Well, in the case of pistols, the same answer holds: Go to a shooting range which rents time on many different pistols, and shoot as many of them as you can afford to rent, maybe five or fewer a day, until you know which ones fit your hand and style. (Take notes on each one, so you can make a rational comparison.) Then choose "the one" from the basis of real experience.


----------



## Glock Doctor (Mar 14, 2011)

A good all around first Glock for either a novice gunman or an experienced pistolero would be the standard frame G-17. It's got a little more weight, holds more cartridges, and has a longer and easier to use sight radius than the compact frame G-19.

I'll be perfectly candid with you: I'm a heavily experienced gunman; and when, after 10 years of EDC'ing a standard frame G-21, (That's something like 25 or 30,000 fired rounds for a guy like me.) I switched from carrying a large standard frame Glock, like the G-21, to a compact frame G-19, it took me between 6 and 8 weeks of regular (3 x a week) practice in order for me to equal my usual level of proficiency with the much larger G-21.

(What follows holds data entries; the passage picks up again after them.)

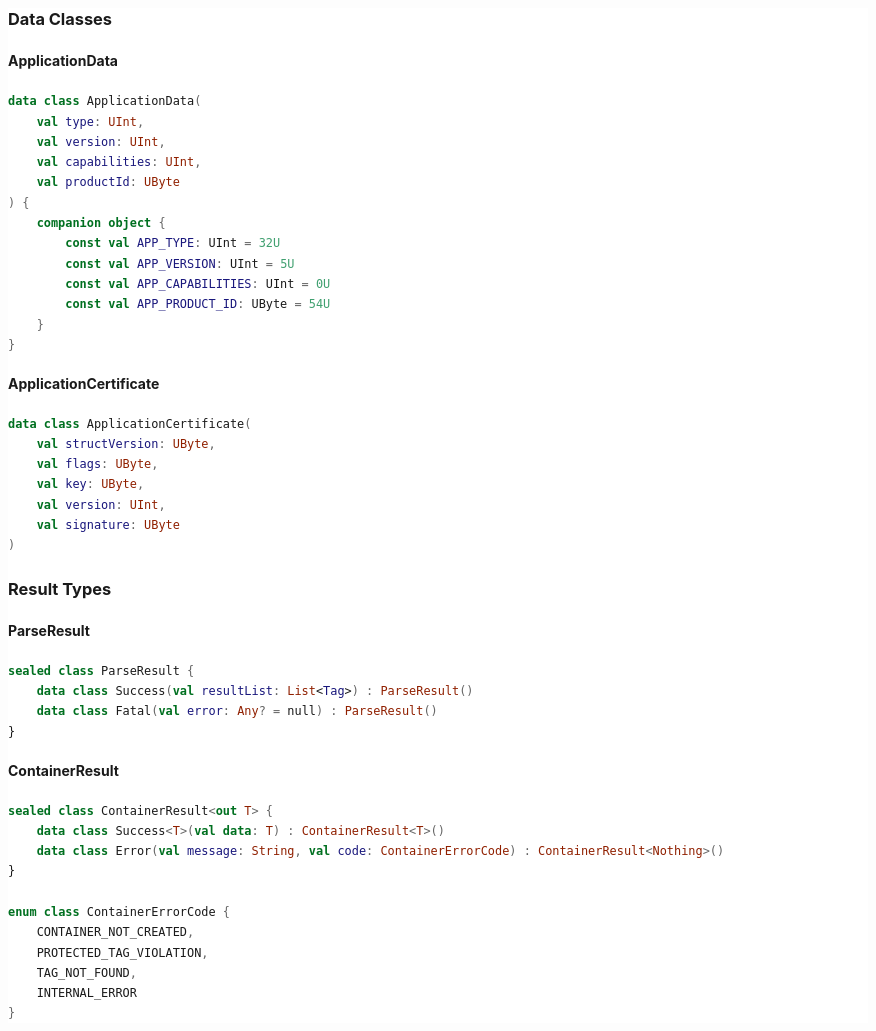 ### Data Classes

#### ApplicationData

```kotlin
data class ApplicationData(
    val type: UInt,
    val version: UInt,
    val capabilities: UInt,
    val productId: UByte
) {
    companion object {
        const val APP_TYPE: UInt = 32U
        const val APP_VERSION: UInt = 5U
        const val APP_CAPABILITIES: UInt = 0U
        const val APP_PRODUCT_ID: UByte = 54U
    }
}
```

#### ApplicationCertificate

```kotlin
data class ApplicationCertificate(
    val structVersion: UByte,
    val flags: UByte,
    val key: UByte,
    val version: UInt,
    val signature: UByte
)
```

### Result Types

#### ParseResult

```kotlin
sealed class ParseResult {
    data class Success(val resultList: List<Tag>) : ParseResult()
    data class Fatal(val error: Any? = null) : ParseResult()
}
```

#### ContainerResult

```kotlin
sealed class ContainerResult<out T> {
    data class Success<T>(val data: T) : ContainerResult<T>()
    data class Error(val message: String, val code: ContainerErrorCode) : ContainerResult<Nothing>()
}

enum class ContainerErrorCode {
    CONTAINER_NOT_CREATED,
    PROTECTED_TAG_VIOLATION,
    TAG_NOT_FOUND,
    INTERNAL_ERROR
}
```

Standard frame pistols are simply easier to control and manage than compact frame pistols. It appears to me that some of the questions you need to answer for yourself are, '_Just how hard and how long will I have to practice before I'm really good (or, at least, competent) with my new Glock?_' Another relevant question is, '_How much money do I want to spend on ammunition while I'm familiarizing myself with my new Glock?_'

In my experience either 9 x 19mm, or 45 ACP are both excellent pistol calibers to begin learning how to shoot a pistol with; BUT, the 9 x 19mm is the most economical, (and, sometimes, the easiest-to-find cartridge too). The 9mm has a light, but sharp, recoil impulse to it; and the 45 ACP has a heavy, but comparatively slow, recoil impulse. While the recoil characteristics ARE different, either cartridge makes for an eminently useable handgun round!

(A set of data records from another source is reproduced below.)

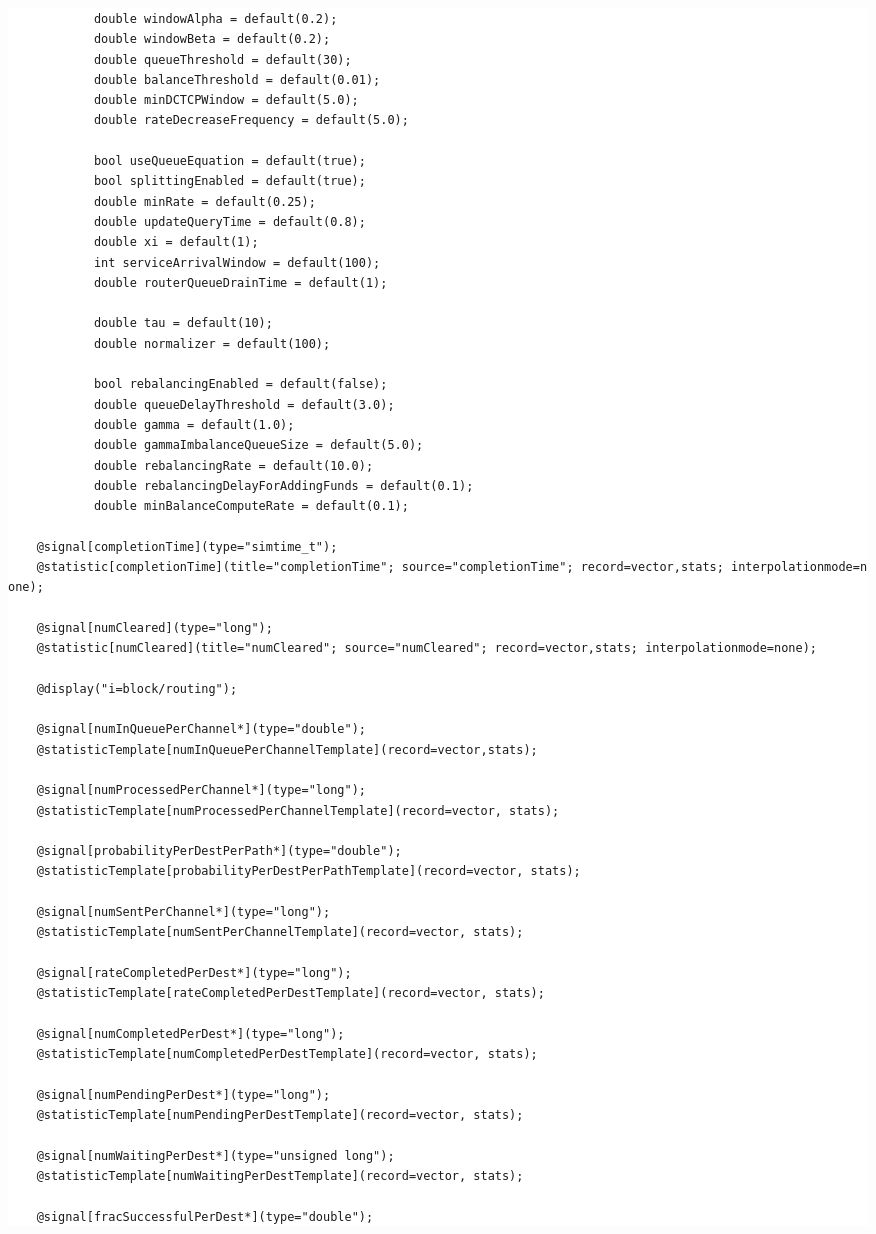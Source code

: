                 double windowAlpha = default(0.2);
                double windowBeta = default(0.2);
                double queueThreshold = default(30);
                double balanceThreshold = default(0.01);
                double minDCTCPWindow = default(5.0);
                double rateDecreaseFrequency = default(5.0);

                bool useQueueEquation = default(true);
                bool splittingEnabled = default(true);
                double minRate = default(0.25);
                double updateQueryTime = default(0.8);
                double xi = default(1);
                int serviceArrivalWindow = default(100);
                double routerQueueDrainTime = default(1);

                double tau = default(10);
                double normalizer = default(100);

                bool rebalancingEnabled = default(false);
                double queueDelayThreshold = default(3.0);
                double gamma = default(1.0);
                double gammaImbalanceQueueSize = default(5.0);
                double rebalancingRate = default(10.0);
                double rebalancingDelayForAddingFunds = default(0.1);
                double minBalanceComputeRate = default(0.1);
		
		@signal[completionTime](type="simtime_t"); 
		@statistic[completionTime](title="completionTime"; source="completionTime"; record=vector,stats; interpolationmode=none); 
		
		@signal[numCleared](type="long"); 
		@statistic[numCleared](title="numCleared"; source="numCleared"; record=vector,stats; interpolationmode=none); 
		
		@display("i=block/routing"); 

		@signal[numInQueuePerChannel*](type="double"); 
		@statisticTemplate[numInQueuePerChannelTemplate](record=vector,stats);   

		@signal[numProcessedPerChannel*](type="long");  
		@statisticTemplate[numProcessedPerChannelTemplate](record=vector, stats);  

 		@signal[probabilityPerDestPerPath*](type="double");  
		@statisticTemplate[probabilityPerDestPerPathTemplate](record=vector, stats);  

		@signal[numSentPerChannel*](type="long");  
		@statisticTemplate[numSentPerChannelTemplate](record=vector, stats);   

		@signal[rateCompletedPerDest*](type="long");  
		@statisticTemplate[rateCompletedPerDestTemplate](record=vector, stats);   
		
		@signal[numCompletedPerDest*](type="long");  
		@statisticTemplate[numCompletedPerDestTemplate](record=vector, stats);   

		@signal[numPendingPerDest*](type="long");  
		@statisticTemplate[numPendingPerDestTemplate](record=vector, stats); 

 		@signal[numWaitingPerDest*](type="unsigned long");  
		@statisticTemplate[numWaitingPerDestTemplate](record=vector, stats);  
	
		@signal[fracSuccessfulPerDest*](type="double");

In my personal opinion learning how to handle a pistol is not so much a matter of which caliber you should use as it is which pistol and what size frame you should commit yourself to? Remember: There are good and valid reasons, 'Why' both 9 x 19mm and 45 ACP cartridges are so widely used and have remained so very popular for more than the past 100 years. My own favorite cartridge is 45 ACP; but, I like a 9mm G-19 for its remarkable ease-of-carry. If you can work effectively with a 45 ACP then (Trust me!)  you can, also, get the same job done with 9 x 19mm.

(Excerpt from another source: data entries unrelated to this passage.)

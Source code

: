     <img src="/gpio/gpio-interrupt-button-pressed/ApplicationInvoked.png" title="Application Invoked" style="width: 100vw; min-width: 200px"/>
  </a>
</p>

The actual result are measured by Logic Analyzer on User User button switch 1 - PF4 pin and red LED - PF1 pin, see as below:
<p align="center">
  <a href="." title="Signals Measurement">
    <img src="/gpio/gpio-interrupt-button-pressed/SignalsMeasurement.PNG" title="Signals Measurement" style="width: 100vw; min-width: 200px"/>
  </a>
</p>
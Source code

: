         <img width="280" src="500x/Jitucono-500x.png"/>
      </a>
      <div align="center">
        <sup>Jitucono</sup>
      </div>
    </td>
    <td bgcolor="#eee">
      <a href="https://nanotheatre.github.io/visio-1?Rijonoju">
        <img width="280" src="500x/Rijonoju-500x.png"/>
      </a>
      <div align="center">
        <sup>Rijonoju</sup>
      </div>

Yes, I'm presently carrying a G-19; but I don't think you should start out with one. The standard frame G-17 is simply an easier 9mm pistol training platform for you to learn on.


----------



## ccrighter (Sep 21, 2013)

You might consider a Ruger. Mark ll, Mark lll, or Mark lll 22/45.
Cheaper ammo, and allows you to work up to more powerful recoil.


----------



## CarlM (Sep 22, 2013)

Have you held a Glock? Which handguns have you looked at so far? What do you want the pistol to be good at? What do you want to do with it? The Beretta and theSigs are also fine guns. Go hold them and see what feels best.


----------



## TheWoodCrafter (Dec 22, 2012)

I bought after I held.

I first bought a Sig SP2022 after I held it.
It seemed to fit well. I really liked the almost sand paper grips.
Thought I would like to buy a Glock 19. Then I tried it.
It didn't fit right. I tried the 17. Good fit, bought one and added the sand paper grips.
They both shoot great and feel good in my hand.
I went with 9mm on both. I only need to stock cheap, easy to get, ONE size ammo.


----------



## bossharp (Dec 31, 2013)

You might consider the Glock 40's..22, 23 , 27, 35.You can get a 9mm conversion for 100.00 or drop in a factory 357Sig barrel too..Since you are buying just one its worth considering in case one kind or another ammo is all you can find.Some say 9mm is easier to shootll but It is not cheeper for defensive rounds.I really, really like my 35...a lot.


----------



## berettatoter (Sep 1, 2011)

shaolin said:


> Glock 19 9mm would be a great first gun. That was the model I chose.


+ another for the G19. I feel it is just about the perfect balance of form and function. Funny how I feel that way about mine, but still would carry my Beretta over it. I just can shoot my Glock a little more accurately.


----------